| PROMPT |
Restate word for word the entries below, starting with the line with "This would print" and continuing through the line with "This set of". Include both of those lines and no others.

| EXERCISE DATA |
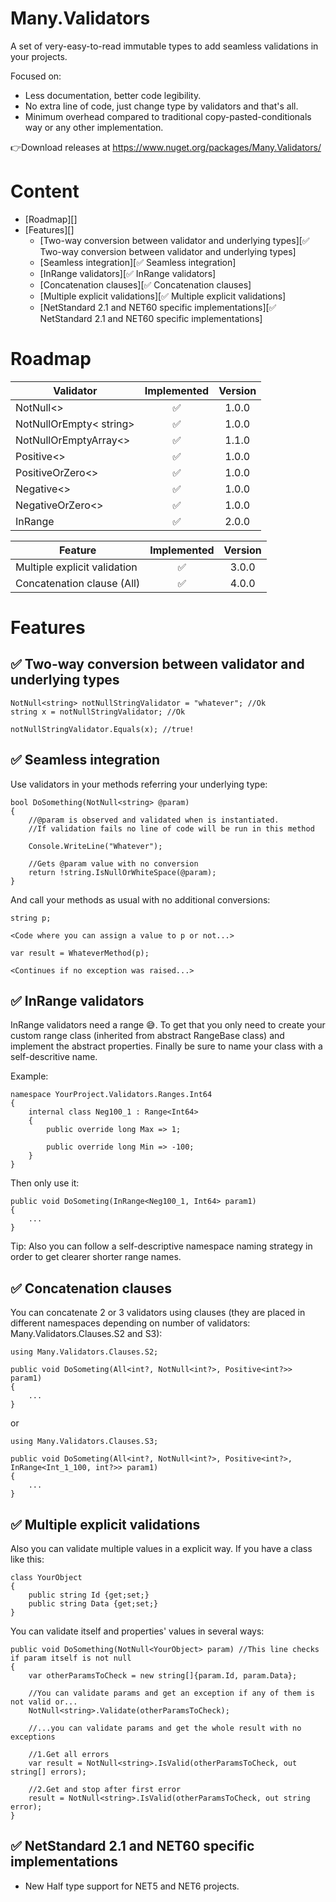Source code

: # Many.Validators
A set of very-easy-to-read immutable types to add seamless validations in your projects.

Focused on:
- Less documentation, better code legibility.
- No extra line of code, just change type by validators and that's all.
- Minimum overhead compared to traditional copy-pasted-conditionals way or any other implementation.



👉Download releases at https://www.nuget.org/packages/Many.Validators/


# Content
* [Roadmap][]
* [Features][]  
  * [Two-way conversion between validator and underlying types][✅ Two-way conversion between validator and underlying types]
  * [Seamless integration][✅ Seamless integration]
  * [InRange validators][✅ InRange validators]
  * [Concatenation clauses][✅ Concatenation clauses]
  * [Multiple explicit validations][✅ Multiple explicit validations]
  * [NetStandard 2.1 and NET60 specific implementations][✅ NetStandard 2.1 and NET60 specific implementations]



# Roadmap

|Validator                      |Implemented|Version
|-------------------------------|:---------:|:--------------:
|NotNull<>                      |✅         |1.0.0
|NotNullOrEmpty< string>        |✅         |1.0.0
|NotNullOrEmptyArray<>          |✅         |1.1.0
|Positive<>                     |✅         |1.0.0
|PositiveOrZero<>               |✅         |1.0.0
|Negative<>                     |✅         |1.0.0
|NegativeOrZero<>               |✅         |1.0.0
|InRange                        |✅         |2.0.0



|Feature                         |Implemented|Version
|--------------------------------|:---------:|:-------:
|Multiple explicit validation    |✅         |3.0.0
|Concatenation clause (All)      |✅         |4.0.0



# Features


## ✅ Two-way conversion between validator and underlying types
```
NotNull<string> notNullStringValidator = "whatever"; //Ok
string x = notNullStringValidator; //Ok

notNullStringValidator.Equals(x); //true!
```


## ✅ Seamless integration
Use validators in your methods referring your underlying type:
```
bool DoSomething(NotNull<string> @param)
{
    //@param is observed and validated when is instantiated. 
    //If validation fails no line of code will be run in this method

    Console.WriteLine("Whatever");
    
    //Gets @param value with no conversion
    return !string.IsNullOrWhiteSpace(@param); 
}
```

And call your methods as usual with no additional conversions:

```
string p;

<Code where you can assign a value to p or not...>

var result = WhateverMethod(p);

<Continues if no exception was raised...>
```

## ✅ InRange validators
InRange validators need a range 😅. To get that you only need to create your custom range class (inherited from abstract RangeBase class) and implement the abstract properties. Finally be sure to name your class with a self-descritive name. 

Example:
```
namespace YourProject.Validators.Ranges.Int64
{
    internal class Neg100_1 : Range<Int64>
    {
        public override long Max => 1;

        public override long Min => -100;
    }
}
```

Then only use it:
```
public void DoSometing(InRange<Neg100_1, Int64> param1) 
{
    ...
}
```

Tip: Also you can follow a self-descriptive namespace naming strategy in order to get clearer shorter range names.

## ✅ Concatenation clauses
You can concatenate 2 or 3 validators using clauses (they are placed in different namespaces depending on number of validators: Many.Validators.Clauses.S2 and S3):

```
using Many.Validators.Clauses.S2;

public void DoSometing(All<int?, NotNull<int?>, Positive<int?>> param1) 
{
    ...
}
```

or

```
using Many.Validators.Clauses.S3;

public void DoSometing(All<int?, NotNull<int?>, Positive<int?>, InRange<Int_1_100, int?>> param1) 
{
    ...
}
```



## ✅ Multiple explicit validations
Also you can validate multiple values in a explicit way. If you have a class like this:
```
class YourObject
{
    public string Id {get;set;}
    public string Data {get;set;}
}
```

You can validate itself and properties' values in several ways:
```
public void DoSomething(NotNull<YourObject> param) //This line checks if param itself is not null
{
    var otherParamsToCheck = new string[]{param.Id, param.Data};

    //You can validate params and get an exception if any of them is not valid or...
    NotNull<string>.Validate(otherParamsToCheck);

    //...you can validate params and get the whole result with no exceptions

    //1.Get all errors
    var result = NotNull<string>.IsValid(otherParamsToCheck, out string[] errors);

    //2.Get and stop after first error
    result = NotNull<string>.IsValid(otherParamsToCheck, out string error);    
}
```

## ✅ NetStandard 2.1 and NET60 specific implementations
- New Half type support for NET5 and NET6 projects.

--

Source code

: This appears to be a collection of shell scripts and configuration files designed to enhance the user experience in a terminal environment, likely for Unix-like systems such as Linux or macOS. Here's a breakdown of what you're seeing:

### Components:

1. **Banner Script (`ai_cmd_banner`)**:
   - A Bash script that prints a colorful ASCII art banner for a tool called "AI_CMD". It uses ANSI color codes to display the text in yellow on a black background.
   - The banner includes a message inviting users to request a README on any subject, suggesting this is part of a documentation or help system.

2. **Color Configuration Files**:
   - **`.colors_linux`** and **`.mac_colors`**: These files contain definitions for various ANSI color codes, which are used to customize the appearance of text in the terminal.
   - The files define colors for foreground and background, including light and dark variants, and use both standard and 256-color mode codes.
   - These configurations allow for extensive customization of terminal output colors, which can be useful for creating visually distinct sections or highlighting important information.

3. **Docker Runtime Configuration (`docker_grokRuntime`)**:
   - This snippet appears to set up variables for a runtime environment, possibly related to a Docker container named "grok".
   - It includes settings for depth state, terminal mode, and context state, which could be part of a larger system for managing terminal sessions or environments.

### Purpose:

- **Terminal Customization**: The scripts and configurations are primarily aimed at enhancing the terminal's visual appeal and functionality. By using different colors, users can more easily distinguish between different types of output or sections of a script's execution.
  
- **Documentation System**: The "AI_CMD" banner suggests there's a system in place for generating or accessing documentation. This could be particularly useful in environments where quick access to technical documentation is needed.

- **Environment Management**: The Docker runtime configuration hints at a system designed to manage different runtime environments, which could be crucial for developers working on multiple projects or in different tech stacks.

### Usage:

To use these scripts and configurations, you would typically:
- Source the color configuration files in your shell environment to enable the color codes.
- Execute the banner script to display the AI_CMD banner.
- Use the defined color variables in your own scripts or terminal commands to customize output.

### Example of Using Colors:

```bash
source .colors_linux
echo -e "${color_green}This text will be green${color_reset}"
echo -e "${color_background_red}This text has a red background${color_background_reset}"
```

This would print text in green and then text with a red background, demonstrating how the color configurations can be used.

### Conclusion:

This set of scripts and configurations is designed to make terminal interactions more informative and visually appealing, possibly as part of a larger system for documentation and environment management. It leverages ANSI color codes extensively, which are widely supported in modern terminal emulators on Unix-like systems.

| ANSWER TO THIS TASK |
This would print text in green and then text with a red background, demonstrating how the color configurations can be used.

### Conclusion:

This set of scripts and configurations is designed to make terminal interactions more informative and visually appealing, possibly as part of a larger system for documentation and environment management. It leverages ANSI color codes extensively, which are widely supported in modern terminal emulators on Unix-like systems.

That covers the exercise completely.